Dokter Fikri menyebutkan beberapa pilihan tata laksana yang dapat dipilih, diantaranya 1) operasi pembuatan liang telinga (atresiaplasty), operasi ini memiliki risiko menyempit berulang sebesar 20-50% sehingga membutuhkan operasi berulang; 2) alat bantu dengar konduksi tulang, yang prinsip kerjanya yaitu mengubah suara menjadi getaran bunyi yang dihantarkan melalui tulang kepala. Dengan alat ini tidak memerlukan tindakan operasi dan harga yang lebih murah, namun kekurangannya yaitu dapat terjadi iritasi kulit akibat sering lepas pasang dan menimbulkan ketidaknyamanan pada anak kecil karena alat ini agak berat; 3) alat bantu dengar konduksi tulang ditanam, yang diindikasikan pada atresia liang tengah dengan kelainan pada struktur telinga tengah. Namun tata laksana ini juga memerlukan pertimbangan terkait ukuran tulang mastoid tempat alat ditanam, serta membutuhkan perawatan pasca operasi.
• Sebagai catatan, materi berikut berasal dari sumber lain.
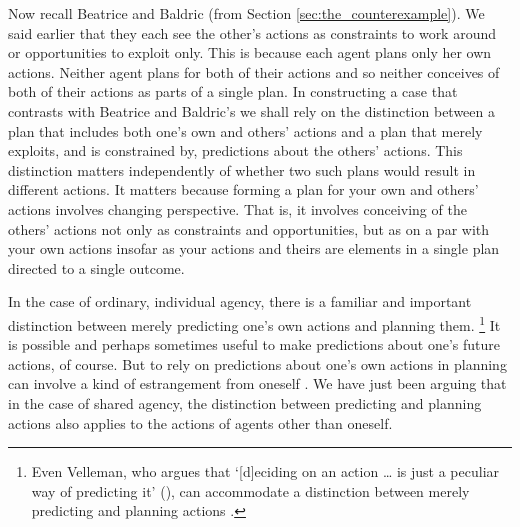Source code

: \documentclass[12pt,\papersize]{extarticle}
\begin{document}
Now recall Beatrice and Baldric (from Section \vref{sec:the_counterexample}).
We said earlier that  they each see the other's actions  as constraints to work around or opportunities to exploit only.
This is because each agent plans only her own actions.
Neither agent plans for both of their actions and so neither conceives of both of their actions as parts of a single plan.
In constructing a case that contrasts with Beatrice and Baldric's we shall rely on the distinction between
a plan that includes both one's own and others' actions
and 
a plan that merely exploits, and is constrained by, predictions about the others' actions.
This distinction matters independently of whether two such plans would result in different actions.
It matters because 
forming a plan for your own and others' actions 
	involves changing perspective.
That is, it involves conceiving of the others' actions not only as constraints and opportunities, but as on a par with your own actions insofar as your actions and theirs are elements in a single plan directed to a single outcome.

In the case of ordinary, individual agency,
there is a familiar and  important distinction between merely predicting one's own actions and planning them.%
%
\footnote{
Even Velleman, who argues that `[d]eciding on an action … is just a peculiar way of predicting it' (\citeyear[p.\ 48]{Velleman:1985mc}), can accommodate a distinction between merely predicting and planning actions \citep[see][p.\ 195]{Velleman:2000fq}.
}
%
It is possible and perhaps sometimes useful to make predictions about one's future actions, of course.
But to rely on predictions about one's own actions in planning can involve a kind of estrangement from oneself \citep[compare][]{Moran:2001hr}.
We have just been arguing that 
in the case of shared agency,
the distinction between predicting and planning actions also applies to the actions of agents other than oneself.
\end{document}
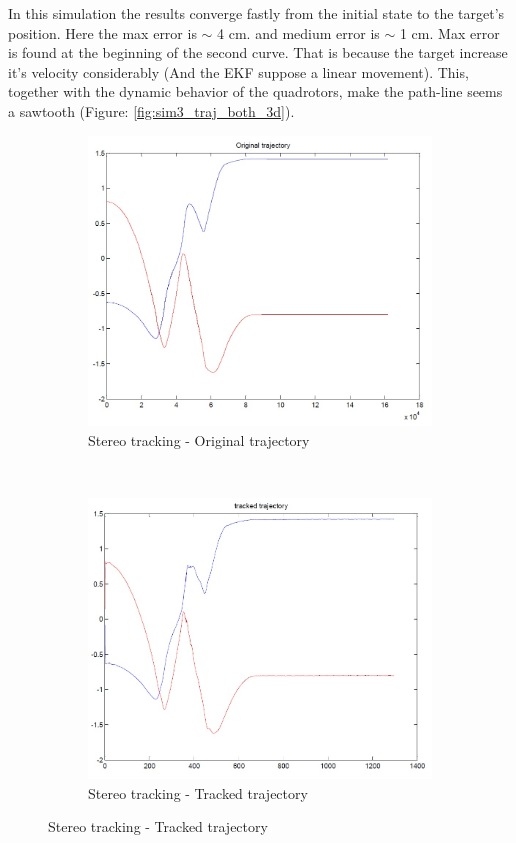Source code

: 	In this simulation the results converge fastly from the initial state to the target's position. Here the max error is $\sim$ 4 cm. and medium error is $\sim$ 1 cm. Max error is found at the beginning of the second curve. That is because the target increase it's velocity considerably (And the EKF suppose a linear movement). This, together with the dynamic behavior of the quadrotors, make the path-line seems a sawtooth (Figure: \ref{fig:sim3_traj_both_3d}).
	
\begin{figure}[h]
	\centering
	\begin{subfigure}[b]{0.4\linewidth}
		\centering
		\includegraphics[width=\linewidth]{../Images/c3/sim3_traj_ori}
		\caption{Stereo tracking - Original trajectory}
		\label{fig:sim3_traj_ori}
	\end{subfigure}
	~
	\begin{subfigure}[b]{0.4\linewidth}
		\centering
		\includegraphics[width=\linewidth]{../Images/c3/sim3_traj_track}
		\caption{Stereo tracking - Tracked trajectory}
		\label{fig:sim3_traj_track}
	\end{subfigure}

\end{figure}




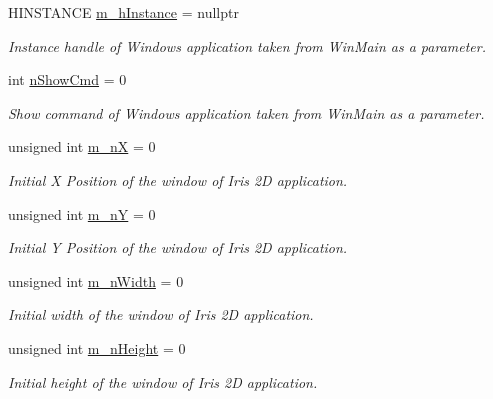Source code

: \begin{DoxyCompactItemize}
\item 
H\+I\+N\+S\+T\+A\+N\+CE \hyperlink{struct_iris2_d_1_1_iris_application_1_1_iris_app_start_info_ab52c3d4447fe5c14dbd0f6839dd05032}{m\+\_\+h\+Instance} = nullptr
\begin{DoxyCompactList}\small\item\em Instance handle of Windows application taken from Win\+Main as a parameter. \end{DoxyCompactList}\item 
int \hyperlink{struct_iris2_d_1_1_iris_application_1_1_iris_app_start_info_a45353664bb0d0719cb06eb7763263d7d}{n\+Show\+Cmd} = 0
\begin{DoxyCompactList}\small\item\em Show command of Windows application taken from Win\+Main as a parameter. \end{DoxyCompactList}\item 
unsigned int \hyperlink{struct_iris2_d_1_1_iris_application_1_1_iris_app_start_info_af28e48cc9ed52f3e6ed6e9e5c464f6b7}{m\+\_\+nX} = 0
\begin{DoxyCompactList}\small\item\em Initial X Position of the window of Iris 2D application. \end{DoxyCompactList}\item 
unsigned int \hyperlink{struct_iris2_d_1_1_iris_application_1_1_iris_app_start_info_a451b1ba8aedbae08e32ecc379307ca93}{m\+\_\+nY} = 0
\begin{DoxyCompactList}\small\item\em Initial Y Position of the window of Iris 2D application. \end{DoxyCompactList}\item 
unsigned int \hyperlink{struct_iris2_d_1_1_iris_application_1_1_iris_app_start_info_a6bc24eb8432766a73244dfa4dbebab2b}{m\+\_\+n\+Width} = 0
\begin{DoxyCompactList}\small\item\em Initial width of the window of Iris 2D application. \end{DoxyCompactList}\item 
unsigned int \hyperlink{struct_iris2_d_1_1_iris_application_1_1_iris_app_start_info_a05180868d302caaeed1ea93b9443be3b}{m\+\_\+n\+Height} = 0
\begin{DoxyCompactList}\small\item\em Initial height of the window of Iris 2D application. \end{DoxyCompactList}\item 

\end{DoxyCompactItemize}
 “Pilihan tata laksana pendengaran pada atresia liang telinga bertujuan untuk mendapatkan hasil terbaik dengan morbiditas seminimal mungkin pada anak. Semua pilihan ini memiliki kelebihan dan kelemahannya masing-masing, keluarga sebaiknya memahami konsekuensi tiap pilihan tersebut” ujarnya.

Antusiasme masyarakat cukup tinggi terhadap kegiatan ini, terdiri dari remaja, orangtua, guru, kader kesehatan, dan lain-lain. Forum webinar online membuat beberapa penyimak dari berbagai provinsi di luar pulau Jawa, hingga Papua, turut menghadirinya. Banyak peserta yang mengajukan pertanyaan seputar tema yang tengah dibahas. RSUI berharap kegiatan Seminar Awam Bicara Sehat Virtual ini dapat terus hadir sebagai salah satu upaya promotif dan preventif kepada masyarakat luas. Untuk mendapatkan informasi terkait pelaksanaan seminar Bicara Sehat selanjutnya dapat dipantau melalui website dan media sosial RSUI.